• [Activity]
All entries given below are to be returned word for word.

##### Data

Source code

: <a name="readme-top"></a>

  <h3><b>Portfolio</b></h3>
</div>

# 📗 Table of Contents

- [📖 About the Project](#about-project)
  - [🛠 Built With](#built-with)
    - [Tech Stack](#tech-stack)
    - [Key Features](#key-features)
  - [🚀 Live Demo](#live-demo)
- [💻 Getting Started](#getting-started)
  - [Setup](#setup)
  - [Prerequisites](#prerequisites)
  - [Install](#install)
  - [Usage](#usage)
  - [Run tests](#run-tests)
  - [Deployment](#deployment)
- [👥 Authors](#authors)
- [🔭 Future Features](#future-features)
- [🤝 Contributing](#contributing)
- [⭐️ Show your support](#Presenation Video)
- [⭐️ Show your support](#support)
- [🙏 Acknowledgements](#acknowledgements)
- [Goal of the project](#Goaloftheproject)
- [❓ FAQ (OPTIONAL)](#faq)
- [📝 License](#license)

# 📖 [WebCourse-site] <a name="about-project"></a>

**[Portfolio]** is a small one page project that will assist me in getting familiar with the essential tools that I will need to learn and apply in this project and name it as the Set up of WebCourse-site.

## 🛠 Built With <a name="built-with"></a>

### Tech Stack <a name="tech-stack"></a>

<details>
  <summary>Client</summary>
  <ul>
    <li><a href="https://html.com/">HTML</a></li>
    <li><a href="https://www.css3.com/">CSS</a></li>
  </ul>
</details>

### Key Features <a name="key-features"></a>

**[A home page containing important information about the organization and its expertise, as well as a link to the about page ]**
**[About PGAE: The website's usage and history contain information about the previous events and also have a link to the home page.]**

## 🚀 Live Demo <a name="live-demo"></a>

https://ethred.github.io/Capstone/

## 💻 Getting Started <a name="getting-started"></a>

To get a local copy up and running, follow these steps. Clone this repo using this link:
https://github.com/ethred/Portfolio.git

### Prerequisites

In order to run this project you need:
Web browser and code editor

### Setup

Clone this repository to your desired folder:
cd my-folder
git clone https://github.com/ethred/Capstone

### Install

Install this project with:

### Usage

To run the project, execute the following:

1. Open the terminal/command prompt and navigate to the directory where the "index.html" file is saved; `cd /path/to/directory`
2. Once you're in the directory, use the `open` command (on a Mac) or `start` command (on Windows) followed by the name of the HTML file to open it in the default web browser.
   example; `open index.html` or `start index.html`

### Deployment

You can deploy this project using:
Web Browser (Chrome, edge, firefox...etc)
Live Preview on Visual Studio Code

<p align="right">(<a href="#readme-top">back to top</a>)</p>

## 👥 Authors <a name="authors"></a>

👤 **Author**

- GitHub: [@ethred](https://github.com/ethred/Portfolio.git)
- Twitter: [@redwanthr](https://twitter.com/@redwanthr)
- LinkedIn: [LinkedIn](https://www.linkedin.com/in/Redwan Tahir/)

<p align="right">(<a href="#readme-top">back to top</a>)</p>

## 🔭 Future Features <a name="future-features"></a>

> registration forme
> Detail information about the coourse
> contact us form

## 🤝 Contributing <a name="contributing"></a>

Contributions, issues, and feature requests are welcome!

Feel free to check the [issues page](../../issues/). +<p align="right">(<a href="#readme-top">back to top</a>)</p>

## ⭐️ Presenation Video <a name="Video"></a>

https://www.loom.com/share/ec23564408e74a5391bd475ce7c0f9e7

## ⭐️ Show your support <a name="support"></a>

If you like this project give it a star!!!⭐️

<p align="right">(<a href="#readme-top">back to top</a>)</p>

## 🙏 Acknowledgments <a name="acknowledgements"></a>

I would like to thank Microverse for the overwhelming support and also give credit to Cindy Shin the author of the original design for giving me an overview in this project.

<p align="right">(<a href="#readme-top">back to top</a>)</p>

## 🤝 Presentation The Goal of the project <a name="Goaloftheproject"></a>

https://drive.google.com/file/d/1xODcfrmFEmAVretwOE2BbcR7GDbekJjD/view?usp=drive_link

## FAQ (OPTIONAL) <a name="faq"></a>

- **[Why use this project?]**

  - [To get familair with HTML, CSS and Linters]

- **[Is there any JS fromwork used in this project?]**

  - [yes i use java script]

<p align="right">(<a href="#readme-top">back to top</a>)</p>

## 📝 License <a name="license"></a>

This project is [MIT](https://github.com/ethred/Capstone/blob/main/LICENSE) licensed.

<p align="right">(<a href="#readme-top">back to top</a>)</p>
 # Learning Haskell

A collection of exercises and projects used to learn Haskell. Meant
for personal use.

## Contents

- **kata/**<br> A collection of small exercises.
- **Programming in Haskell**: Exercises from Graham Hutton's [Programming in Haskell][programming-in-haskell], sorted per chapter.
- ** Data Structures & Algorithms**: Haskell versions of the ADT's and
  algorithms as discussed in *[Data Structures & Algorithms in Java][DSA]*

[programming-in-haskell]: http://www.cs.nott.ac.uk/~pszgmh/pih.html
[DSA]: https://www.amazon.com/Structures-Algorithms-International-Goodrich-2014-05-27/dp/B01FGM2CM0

##########

• [Answer]
Source code

: <a name="readme-top"></a>

  <h3><b>Portfolio</b></h3>
</div>

# 📗 Table of Contents

- [📖 About the Project](#about-project)
  - [🛠 Built With](#built-with)
    - [Tech Stack](#tech-stack)
    - [Key Features](#key-features)
  - [🚀 Live Demo](#live-demo)
- [💻 Getting Started](#getting-started)
  - [Setup](#setup)
  - [Prerequisites](#prerequisites)
  - [Install](#install)
  - [Usage](#usage)
  - [Run tests](#run-tests)
  - [Deployment](#deployment)
- [👥 Authors](#authors)
- [🔭 Future Features](#future-features)
- [🤝 Contributing](#contributing)
- [⭐️ Show your support](#Presenation Video)
- [⭐️ Show your support](#support)
- [🙏 Acknowledgements](#acknowledgements)
- [Goal of the project](#Goaloftheproject)
- [❓ FAQ (OPTIONAL)](#faq)
- [📝 License](#license)

# 📖 [WebCourse-site] <a name="about-project"></a>

**[Portfolio]** is a small one page project that will assist me in getting familiar with the essential tools that I will need to learn and apply in this project and name it as the Set up of WebCourse-site.

## 🛠 Built With <a name="built-with"></a>

### Tech Stack <a name="tech-stack"></a>

<details>
  <summary>Client</summary>
  <ul>
    <li><a href="https://html.com/">HTML</a></li>
    <li><a href="https://www.css3.com/">CSS</a></li>
  </ul>
</details>

### Key Features <a name="key-features"></a>

**[A home page containing important information about the organization and its expertise, as well as a link to the about page ]**
**[About PGAE: The website's usage and history contain information about the previous events and also have a link to the home page.]**

## 🚀 Live Demo <a name="live-demo"></a>

https://ethred.github.io/Capstone/

## 💻 Getting Started <a name="getting-started"></a>

To get a local copy up and running, follow these steps. Clone this repo using this link:
https://github.com/ethred/Portfolio.git

### Prerequisites

In order to run this project you need:
Web browser and code editor

### Setup

Clone this repository to your desired folder:
cd my-folder
git clone https://github.com/ethred/Capstone

### Install

Install this project with:

### Usage

To run the project, execute the following:

1. Open the terminal/command prompt and navigate to the directory where the "index.html" file is saved; `cd /path/to/directory`
2. Once you're in the directory, use the `open` command (on a Mac) or `start` command (on Windows) followed by the name of the HTML file to open it in the default web browser.
   example; `open index.html` or `start index.html`

### Deployment

You can deploy this project using:
Web Browser (Chrome, edge, firefox...etc)
Live Preview on Visual Studio Code

<p align="right">(<a href="#readme-top">back to top</a>)</p>

## 👥 Authors <a name="authors"></a>

👤 **Author**

- GitHub: [@ethred](https://github.com/ethred/Portfolio.git)
- Twitter: [@redwanthr](https://twitter.com/@redwanthr)
- LinkedIn: [LinkedIn](https://www.linkedin.com/in/Redwan Tahir/)

<p align="right">(<a href="#readme-top">back to top</a>)</p>

## 🔭 Future Features <a name="future-features"></a>

> registration forme
> Detail information about the coourse
> contact us form

## 🤝 Contributing <a name="contributing"></a>

Contributions, issues, and feature requests are welcome!

Feel free to check the [issues page](../../issues/). +<p align="right">(<a href="#readme-top">back to top</a>)</p>

## ⭐️ Presenation Video <a name="Video"></a>

https://www.loom.com/share/ec23564408e74a5391bd475ce7c0f9e7

## ⭐️ Show your support <a name="support"></a>

If you like this project give it a star!!!⭐️

<p align="right">(<a href="#readme-top">back to top</a>)</p>

## 🙏 Acknowledgments <a name="acknowledgements"></a>

I would like to thank Microverse for the overwhelming support and also give credit to Cindy Shin the author of the original design for giving me an overview in this project.

<p align="right">(<a href="#readme-top">back to top</a>)</p>

## 🤝 Presentation The Goal of the project <a name="Goaloftheproject"></a>

https://drive.google.com/file/d/1xODcfrmFEmAVretwOE2BbcR7GDbekJjD/view?usp=drive_link

## FAQ (OPTIONAL) <a name="faq"></a>

- **[Why use this project?]**

  - [To get familair with HTML, CSS and Linters]

- **[Is there any JS fromwork used in this project?]**

  - [yes i use java script]

<p align="right">(<a href="#readme-top">back to top</a>)</p>

## 📝 License <a name="license"></a>

This project is [MIT](https://github.com/ethred/Capstone/blob/main/LICENSE) licensed.

<p align="right">(<a href="#readme-top">back to top</a>)</p>
 # Learning Haskell

A collection of exercises and projects used to learn Haskell. Meant
for personal use.

## Contents

- **kata/**<br> A collection of small exercises.
- **Programming in Haskell**: Exercises from Graham Hutton's [Programming in Haskell][programming-in-haskell], sorted per chapter.
- ** Data Structures & Algorithms**: Haskell versions of the ADT's and
  algorithms as discussed in *[Data Structures & Algorithms in Java][DSA]*

[programming-in-haskell]: http://www.cs.nott.ac.uk/~pszgmh/pih.html
[DSA]: https://www.amazon.com/Structures-Algorithms-International-Goodrich-2014-05-27/dp/B01FGM2CM0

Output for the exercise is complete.